Since the announcement of the Twitter-Gnip partnership, there have been lots of news stories and blog posts stating that this is the end of the independent developer, because there is no more free Twitter data. This is completely wrong. You can get all the Twitter data you need, as long as you don’t want *all* the Twitter data. What Twitter is selling through Gnip is up to 50% of the full Firehose, which means 50% of all tweets. That is 50 million tweets a day at the present time. Twitter is also selling the entire Firehose to search engines, like Google and Bing.
Nobody is going to convince me that an independent consultant or a private corporation needs a copy of every single tweet. What these people need is all the tweets for a specific set of keywords or from specific users, and that is still free through the streaming API. Using the /statuses/filter request you can get all the tweets for up to 400 keywords and 5,000 users. All you have to do is decide which words or users you need to track when you make the request.

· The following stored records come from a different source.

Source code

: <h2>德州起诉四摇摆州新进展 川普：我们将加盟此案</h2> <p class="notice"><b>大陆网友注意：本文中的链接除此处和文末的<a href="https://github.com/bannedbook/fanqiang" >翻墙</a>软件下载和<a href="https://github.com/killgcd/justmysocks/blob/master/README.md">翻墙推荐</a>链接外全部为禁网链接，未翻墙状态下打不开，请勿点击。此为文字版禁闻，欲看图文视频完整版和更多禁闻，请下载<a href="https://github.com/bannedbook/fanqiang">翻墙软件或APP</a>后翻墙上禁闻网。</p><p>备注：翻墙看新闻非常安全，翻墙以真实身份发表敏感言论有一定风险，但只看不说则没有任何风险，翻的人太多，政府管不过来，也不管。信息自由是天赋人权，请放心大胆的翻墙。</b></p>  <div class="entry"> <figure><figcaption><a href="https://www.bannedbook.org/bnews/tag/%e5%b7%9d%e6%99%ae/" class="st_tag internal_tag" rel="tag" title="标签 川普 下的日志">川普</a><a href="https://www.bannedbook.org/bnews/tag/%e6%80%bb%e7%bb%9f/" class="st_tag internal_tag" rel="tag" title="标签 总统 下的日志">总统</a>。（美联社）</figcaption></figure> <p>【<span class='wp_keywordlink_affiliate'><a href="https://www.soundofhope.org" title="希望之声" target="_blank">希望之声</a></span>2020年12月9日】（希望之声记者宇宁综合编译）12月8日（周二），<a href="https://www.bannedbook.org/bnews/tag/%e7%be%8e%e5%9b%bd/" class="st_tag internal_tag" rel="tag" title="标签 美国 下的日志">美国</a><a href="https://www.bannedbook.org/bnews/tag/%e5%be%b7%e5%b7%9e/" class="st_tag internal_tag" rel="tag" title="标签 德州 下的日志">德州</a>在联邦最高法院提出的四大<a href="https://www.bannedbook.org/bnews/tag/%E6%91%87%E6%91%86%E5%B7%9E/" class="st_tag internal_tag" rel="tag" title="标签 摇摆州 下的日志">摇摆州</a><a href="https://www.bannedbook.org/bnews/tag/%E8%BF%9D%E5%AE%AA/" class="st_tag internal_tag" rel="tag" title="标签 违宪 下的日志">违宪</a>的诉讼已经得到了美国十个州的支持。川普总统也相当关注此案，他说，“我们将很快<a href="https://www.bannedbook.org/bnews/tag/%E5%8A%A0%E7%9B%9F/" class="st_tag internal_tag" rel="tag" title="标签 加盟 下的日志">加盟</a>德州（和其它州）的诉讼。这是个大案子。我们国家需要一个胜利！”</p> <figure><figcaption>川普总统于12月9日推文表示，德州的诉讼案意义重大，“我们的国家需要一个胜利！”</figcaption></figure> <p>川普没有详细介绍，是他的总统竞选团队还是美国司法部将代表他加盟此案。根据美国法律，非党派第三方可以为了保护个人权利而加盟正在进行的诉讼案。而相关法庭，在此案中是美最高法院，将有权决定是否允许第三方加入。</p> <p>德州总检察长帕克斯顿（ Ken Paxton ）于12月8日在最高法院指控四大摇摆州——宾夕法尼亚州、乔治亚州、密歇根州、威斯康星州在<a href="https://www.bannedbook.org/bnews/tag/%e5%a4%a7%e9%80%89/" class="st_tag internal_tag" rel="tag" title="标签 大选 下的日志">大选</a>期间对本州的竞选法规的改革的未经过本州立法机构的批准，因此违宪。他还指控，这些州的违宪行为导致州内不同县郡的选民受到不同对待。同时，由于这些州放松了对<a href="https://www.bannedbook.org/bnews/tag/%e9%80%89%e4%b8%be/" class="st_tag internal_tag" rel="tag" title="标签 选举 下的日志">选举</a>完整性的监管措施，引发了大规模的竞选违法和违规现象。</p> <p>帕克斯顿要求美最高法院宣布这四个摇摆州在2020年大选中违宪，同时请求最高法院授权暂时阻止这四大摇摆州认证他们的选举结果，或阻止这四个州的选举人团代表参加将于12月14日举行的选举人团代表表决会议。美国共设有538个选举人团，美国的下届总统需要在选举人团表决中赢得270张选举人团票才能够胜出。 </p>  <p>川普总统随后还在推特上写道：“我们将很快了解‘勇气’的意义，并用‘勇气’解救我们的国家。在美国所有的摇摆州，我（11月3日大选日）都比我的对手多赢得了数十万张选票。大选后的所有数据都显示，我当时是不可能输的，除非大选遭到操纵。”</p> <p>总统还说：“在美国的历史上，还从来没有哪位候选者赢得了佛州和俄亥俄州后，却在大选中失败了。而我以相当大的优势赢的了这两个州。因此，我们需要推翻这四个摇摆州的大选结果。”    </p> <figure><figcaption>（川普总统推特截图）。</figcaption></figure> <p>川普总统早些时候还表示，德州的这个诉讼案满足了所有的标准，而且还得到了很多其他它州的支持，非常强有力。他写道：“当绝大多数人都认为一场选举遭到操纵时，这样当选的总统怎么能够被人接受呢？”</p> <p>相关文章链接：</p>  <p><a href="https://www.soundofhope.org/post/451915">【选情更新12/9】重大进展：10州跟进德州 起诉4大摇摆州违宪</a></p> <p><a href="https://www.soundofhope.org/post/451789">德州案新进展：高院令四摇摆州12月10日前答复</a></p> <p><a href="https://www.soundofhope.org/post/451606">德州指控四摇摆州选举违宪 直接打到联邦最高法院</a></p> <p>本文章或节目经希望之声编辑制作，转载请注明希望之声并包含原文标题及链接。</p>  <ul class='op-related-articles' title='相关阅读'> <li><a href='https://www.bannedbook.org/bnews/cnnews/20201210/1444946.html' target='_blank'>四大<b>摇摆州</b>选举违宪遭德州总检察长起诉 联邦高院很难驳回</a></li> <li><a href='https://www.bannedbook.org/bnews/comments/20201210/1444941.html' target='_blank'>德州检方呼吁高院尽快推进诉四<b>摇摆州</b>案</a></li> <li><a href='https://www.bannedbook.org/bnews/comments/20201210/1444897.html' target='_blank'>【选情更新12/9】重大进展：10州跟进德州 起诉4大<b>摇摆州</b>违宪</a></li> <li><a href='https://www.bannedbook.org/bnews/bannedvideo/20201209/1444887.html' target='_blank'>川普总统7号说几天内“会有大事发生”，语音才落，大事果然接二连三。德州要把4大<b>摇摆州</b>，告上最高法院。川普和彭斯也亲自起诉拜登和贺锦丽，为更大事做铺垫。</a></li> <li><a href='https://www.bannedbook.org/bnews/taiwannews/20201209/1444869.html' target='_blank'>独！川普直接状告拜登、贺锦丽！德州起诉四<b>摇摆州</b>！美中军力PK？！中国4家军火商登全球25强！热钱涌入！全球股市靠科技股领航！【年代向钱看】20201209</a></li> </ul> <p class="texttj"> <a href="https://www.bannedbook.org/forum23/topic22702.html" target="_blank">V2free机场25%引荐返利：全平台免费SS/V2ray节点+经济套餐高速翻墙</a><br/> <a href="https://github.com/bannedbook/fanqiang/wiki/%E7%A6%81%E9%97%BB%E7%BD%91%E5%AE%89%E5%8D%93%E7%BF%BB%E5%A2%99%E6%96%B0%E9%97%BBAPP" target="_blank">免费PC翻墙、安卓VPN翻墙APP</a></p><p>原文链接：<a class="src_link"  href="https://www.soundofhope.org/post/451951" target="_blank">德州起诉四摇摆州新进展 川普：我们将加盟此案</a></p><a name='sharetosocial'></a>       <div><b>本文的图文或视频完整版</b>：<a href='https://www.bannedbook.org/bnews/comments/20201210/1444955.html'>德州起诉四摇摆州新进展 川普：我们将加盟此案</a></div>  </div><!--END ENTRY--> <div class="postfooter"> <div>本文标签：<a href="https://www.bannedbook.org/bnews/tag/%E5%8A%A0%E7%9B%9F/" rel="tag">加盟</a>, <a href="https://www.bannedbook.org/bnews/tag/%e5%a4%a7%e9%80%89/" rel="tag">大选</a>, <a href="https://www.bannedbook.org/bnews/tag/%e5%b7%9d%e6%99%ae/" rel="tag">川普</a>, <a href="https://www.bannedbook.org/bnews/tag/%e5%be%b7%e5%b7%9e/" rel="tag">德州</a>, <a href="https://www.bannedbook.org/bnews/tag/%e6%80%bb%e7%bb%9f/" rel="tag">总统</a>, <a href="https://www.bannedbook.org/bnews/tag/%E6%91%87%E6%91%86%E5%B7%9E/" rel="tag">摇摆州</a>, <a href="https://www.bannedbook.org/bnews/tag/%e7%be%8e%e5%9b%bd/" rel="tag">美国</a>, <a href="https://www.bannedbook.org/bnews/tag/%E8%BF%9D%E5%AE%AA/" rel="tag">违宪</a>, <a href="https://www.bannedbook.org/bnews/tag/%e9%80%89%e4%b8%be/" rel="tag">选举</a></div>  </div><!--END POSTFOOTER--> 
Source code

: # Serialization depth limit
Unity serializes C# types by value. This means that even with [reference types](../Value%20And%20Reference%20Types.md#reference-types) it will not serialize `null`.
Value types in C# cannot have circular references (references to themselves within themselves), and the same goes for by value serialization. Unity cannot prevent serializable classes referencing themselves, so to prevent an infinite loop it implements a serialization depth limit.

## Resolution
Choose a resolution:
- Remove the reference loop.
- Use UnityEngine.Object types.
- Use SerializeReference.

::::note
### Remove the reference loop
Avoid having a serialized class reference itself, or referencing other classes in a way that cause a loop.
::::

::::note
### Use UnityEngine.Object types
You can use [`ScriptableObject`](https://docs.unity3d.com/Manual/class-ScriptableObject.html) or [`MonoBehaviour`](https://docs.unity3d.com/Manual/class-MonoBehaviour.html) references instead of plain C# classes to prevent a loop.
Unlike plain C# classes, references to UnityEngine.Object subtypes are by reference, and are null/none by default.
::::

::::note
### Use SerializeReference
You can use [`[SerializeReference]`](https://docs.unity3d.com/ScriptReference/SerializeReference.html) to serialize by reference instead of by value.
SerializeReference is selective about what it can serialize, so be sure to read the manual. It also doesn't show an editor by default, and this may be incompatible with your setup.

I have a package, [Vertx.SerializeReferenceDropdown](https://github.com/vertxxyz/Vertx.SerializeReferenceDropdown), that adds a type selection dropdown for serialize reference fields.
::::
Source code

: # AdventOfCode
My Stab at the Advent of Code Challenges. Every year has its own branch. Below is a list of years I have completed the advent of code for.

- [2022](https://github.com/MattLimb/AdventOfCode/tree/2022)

What Twitter won’t let you do is try and grab every single tweet, store them in a database, and then deliver them for selected keywords or users. That is the definition of a search engine. If you really have the bandwidth and server capacity needed to do this for 100,000,000 tweets each day, why in the world should Twitter deliver this to you for free and foot the bill for its side of the bandwidth and server capacity? That is just absurd. But then a lot of Web 2.0 was exactly that. Thankfully, it is now over.

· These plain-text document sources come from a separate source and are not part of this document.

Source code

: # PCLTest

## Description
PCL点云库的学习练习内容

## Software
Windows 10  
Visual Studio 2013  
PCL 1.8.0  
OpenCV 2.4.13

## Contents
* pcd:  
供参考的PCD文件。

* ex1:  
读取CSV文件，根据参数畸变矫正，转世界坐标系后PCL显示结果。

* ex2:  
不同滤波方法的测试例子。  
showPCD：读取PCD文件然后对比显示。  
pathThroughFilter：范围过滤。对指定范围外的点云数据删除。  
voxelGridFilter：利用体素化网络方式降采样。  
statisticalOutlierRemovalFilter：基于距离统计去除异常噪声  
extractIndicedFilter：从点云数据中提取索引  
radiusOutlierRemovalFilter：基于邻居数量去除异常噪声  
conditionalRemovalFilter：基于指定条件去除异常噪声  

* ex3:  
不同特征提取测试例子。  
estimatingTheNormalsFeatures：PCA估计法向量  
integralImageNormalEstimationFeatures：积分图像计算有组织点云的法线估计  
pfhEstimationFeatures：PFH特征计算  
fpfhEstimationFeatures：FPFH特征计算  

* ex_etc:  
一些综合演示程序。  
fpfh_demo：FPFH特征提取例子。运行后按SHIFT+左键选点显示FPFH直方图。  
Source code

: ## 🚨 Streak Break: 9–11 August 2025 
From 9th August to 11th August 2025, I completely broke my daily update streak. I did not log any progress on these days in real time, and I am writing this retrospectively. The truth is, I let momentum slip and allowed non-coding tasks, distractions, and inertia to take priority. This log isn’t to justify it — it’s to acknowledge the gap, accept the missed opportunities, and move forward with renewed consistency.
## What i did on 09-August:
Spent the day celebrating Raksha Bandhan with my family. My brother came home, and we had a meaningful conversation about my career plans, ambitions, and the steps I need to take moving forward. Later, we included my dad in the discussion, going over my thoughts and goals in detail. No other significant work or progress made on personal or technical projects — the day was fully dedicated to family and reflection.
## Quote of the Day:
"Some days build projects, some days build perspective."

This ability to get all the tweets, as long as you limit the keywords and users to a reasonable number was restated again today by John Kalucki of the Twitter API team. A developer asked on the API mailing list:
If I am using the statuses/filter streaming API, with a “track=” query
that is not overly broad, and my client never receives any “limit”

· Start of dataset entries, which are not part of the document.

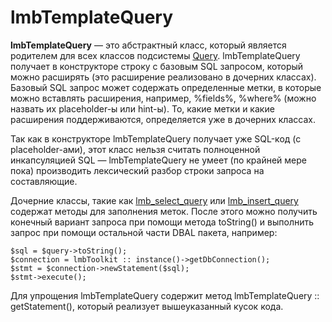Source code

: # lmbTemplateQuery
**lmbTemplateQuery** — это абстрактный класс, который является родителем для всех классов подсистемы [Query](./query.md). lmbTemplateQuery получает в конструкторе строку с базовым SQL запросом, который можно расширять (это расширение реализовано в дочерних классах). Базовый SQL запрос может содержать определенные метки, в которые можно вставлять расширения, например, %fields%, %where% (можно назвать их placeholder-ы или hint-ы). То, какие метки и какие расширения поддерживаются, определяется уже в дочерних классах.

Так как в конструкторе lmbTemplateQuery получает уже SQL-код (с placeholder-ами), этот класс нельзя считать полноценной инкапсуляцией SQL — lmbTemplateQuery не умеет (по крайней мере пока) производить лексический разбор строки запроса на составляющие.

Дочерние классы, такие как [lmb_select_query](./lmb_select_query.md) или [lmb_insert_query](./lmb_insert_query.md) содержат методы для заполнения меток. После этого можно получить конечный вариант запроса при помощи метода toString() и выполнить запрос при помощи остальной части DBAL пакета, например:

    $sql = $query->toString();
    $connection = lmbToolkit :: instance()->getDbConnection();
    $stmt = $connection->newStatement($sql);
    $stmt->execute();

Для упрощения lmbTemplateQuery содержит метод lmbTemplateQuery :: getStatement(), который реализует вышеуказанный кусок кода.
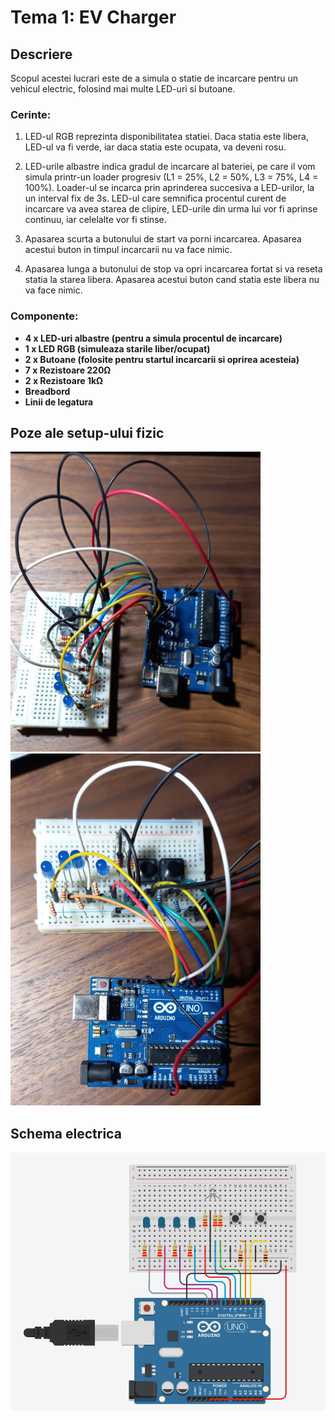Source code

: # Tema 1: EV Charger

## Descriere

Scopul acestei lucrari este de a simula o statie de incarcare pentru un vehicul electric, folosind mai multe LED-uri si butoane. 

### Cerinte: 
1. LED-ul RGB reprezinta disponibilitatea statiei. Daca statia este libera, LED-ul va fi verde, iar daca statia este ocupata, va deveni rosu.

2. LED-urile albastre indica gradul de incarcare al bateriei, pe care il vom simula printr-un loader progresiv (L1 = 25%, L2 = 50%, L3 = 75%, L4 = 100%). Loader-ul se incarca prin aprinderea succesiva a LED-urilor, la un interval fix de 3s. LED-ul care semnifica procentul curent de incarcare va avea starea de clipire, LED-urile din urma lui vor fi aprinse continuu, iar celelalte vor fi stinse.

3. Apasarea scurta a butonului de start va porni incarcarea. Apasarea acestui buton in timpul incarcarii nu va face nimic.

4. Apasarea lunga a butonului de stop va opri incarcarea fortat si va reseta statia la starea libera. Apasarea acestui buton cand statia este libera nu va face nimic.

### Componente:

- <b>4 x LED-uri albastre<b> (pentru a simula procentul de incarcare)
- <b>1 x LED RGB<b> (simuleaza starile liber/ocupat)
- <b>2 x Butoane<b> (folosite pentru startul incarcarii si oprirea acesteia)
- <b>7 x Rezistoare 220Ω<b>
- <b>2 x Rezistoare 1kΩ<b>
- <b>Breadbord<b>
- <b>Linii de legatura<b>

## Poze ale setup-ului fizic

<img src="poze/poza_setup1.jpg" alt="Poza1" width="400"/>

<img src="poze/poza_setup2.jpg" alt="Poza2" width="400"/>

## Schema electrica

<img src="poze/schema_electrica.png" alt="Schema-electrica" width="600"/>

responses, can I assume that the results returned represent all the
results from the entire firehose? In other words, in the absence of
“limit” response, is my visibility into the firehose 100%?
Yes, where firehose is the stream of all public statuses, with some low-quality accounts removed.
From my usage of the streaming API, this is correct.
But what about even higher limits? Shouldn’t data be free? Maybe it should be in a perfect world, but in the real world bandwidth, servers, and labor costs aren’t. If you actually need more than the default level of access, you can request a higher level, which is often given for free. If you need all of Twitter’s data, you should share Twitter’s costs, because you better have a business model that supports your side of the costs.
And if you need source code for gathering tweets from the streaming API and storing them in a database, that is still free also.